Extracted records |
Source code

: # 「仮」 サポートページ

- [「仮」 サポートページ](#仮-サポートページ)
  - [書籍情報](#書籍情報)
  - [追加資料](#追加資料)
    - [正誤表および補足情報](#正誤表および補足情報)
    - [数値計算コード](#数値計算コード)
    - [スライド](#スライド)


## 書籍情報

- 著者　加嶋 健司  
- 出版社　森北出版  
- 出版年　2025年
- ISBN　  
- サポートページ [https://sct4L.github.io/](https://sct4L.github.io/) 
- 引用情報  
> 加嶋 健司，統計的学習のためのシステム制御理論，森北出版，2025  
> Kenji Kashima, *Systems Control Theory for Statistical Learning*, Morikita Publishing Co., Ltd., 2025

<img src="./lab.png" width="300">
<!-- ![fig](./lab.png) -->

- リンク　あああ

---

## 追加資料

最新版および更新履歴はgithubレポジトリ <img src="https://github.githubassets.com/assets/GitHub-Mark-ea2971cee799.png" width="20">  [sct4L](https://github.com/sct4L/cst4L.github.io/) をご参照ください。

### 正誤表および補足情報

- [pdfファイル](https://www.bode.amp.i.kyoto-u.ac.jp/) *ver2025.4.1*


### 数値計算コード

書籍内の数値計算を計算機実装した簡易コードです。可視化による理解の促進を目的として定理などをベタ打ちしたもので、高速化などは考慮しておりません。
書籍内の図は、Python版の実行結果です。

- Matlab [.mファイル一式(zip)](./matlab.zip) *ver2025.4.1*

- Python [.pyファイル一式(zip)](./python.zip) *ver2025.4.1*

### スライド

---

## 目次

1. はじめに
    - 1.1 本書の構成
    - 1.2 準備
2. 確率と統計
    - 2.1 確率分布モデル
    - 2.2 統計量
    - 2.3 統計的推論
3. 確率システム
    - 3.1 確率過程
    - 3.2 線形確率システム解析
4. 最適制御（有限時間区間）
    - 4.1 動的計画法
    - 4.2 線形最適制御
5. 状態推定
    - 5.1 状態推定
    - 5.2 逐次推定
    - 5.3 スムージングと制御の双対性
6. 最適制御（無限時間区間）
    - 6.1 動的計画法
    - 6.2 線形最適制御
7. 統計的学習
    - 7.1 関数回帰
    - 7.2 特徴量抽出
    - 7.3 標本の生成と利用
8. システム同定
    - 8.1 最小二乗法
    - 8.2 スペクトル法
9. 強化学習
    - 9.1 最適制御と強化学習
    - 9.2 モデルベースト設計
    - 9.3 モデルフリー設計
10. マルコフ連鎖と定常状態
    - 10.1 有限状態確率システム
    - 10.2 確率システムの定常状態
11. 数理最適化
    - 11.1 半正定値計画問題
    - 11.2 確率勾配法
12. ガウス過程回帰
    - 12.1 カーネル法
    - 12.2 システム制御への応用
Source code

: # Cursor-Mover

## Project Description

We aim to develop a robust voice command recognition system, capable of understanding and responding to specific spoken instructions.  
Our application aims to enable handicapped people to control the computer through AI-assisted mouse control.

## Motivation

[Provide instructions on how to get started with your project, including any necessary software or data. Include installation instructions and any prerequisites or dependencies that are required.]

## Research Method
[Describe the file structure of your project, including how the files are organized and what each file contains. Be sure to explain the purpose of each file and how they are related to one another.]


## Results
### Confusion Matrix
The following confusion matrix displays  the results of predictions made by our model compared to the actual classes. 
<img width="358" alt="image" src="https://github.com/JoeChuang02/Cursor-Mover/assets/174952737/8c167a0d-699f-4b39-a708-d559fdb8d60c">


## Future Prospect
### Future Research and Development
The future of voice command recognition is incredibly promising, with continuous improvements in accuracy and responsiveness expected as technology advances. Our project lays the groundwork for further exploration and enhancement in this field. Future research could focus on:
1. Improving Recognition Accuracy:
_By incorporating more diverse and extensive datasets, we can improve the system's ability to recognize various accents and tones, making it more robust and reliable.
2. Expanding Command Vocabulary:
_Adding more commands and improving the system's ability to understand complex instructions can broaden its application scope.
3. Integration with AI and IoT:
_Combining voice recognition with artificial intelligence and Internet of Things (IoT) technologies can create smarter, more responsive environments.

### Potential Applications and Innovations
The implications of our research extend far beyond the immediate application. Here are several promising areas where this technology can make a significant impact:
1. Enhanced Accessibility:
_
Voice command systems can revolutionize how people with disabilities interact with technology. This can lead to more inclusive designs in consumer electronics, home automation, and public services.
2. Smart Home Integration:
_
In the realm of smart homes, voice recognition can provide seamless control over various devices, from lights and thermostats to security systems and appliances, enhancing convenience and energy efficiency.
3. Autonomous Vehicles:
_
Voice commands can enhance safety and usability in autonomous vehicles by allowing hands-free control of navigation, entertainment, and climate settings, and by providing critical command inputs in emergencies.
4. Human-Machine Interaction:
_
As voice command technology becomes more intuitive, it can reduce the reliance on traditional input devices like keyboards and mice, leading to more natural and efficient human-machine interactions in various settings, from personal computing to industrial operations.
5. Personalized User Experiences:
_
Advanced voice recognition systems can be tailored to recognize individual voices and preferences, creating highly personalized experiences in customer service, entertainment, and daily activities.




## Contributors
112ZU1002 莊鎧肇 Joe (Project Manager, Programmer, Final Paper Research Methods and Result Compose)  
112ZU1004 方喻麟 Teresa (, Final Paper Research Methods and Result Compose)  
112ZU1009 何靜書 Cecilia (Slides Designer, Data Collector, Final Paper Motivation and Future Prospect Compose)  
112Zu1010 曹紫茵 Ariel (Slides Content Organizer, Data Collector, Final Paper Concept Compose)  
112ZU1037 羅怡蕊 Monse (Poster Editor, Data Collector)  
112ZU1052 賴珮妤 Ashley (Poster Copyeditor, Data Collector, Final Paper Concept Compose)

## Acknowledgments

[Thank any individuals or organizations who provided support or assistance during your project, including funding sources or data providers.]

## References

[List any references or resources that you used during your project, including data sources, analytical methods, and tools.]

Problem details | Wherever the string "assets" appears in the entries above, list that line.

Response box |
最新版および更新履歴はgithubレポジトリ <img src="https://github.githubassets.com/assets/GitHub-Mark-ea2971cee799.png" width="20">  [sct4L](https://github.com/sct4L/cst4L.github.io/) をご参照ください。
<img width="358" alt="image" src="https://github.com/JoeChuang02/Cursor-Mover/assets/174952737/8c167a0d-699f-4b39-a708-d559fdb8d60c">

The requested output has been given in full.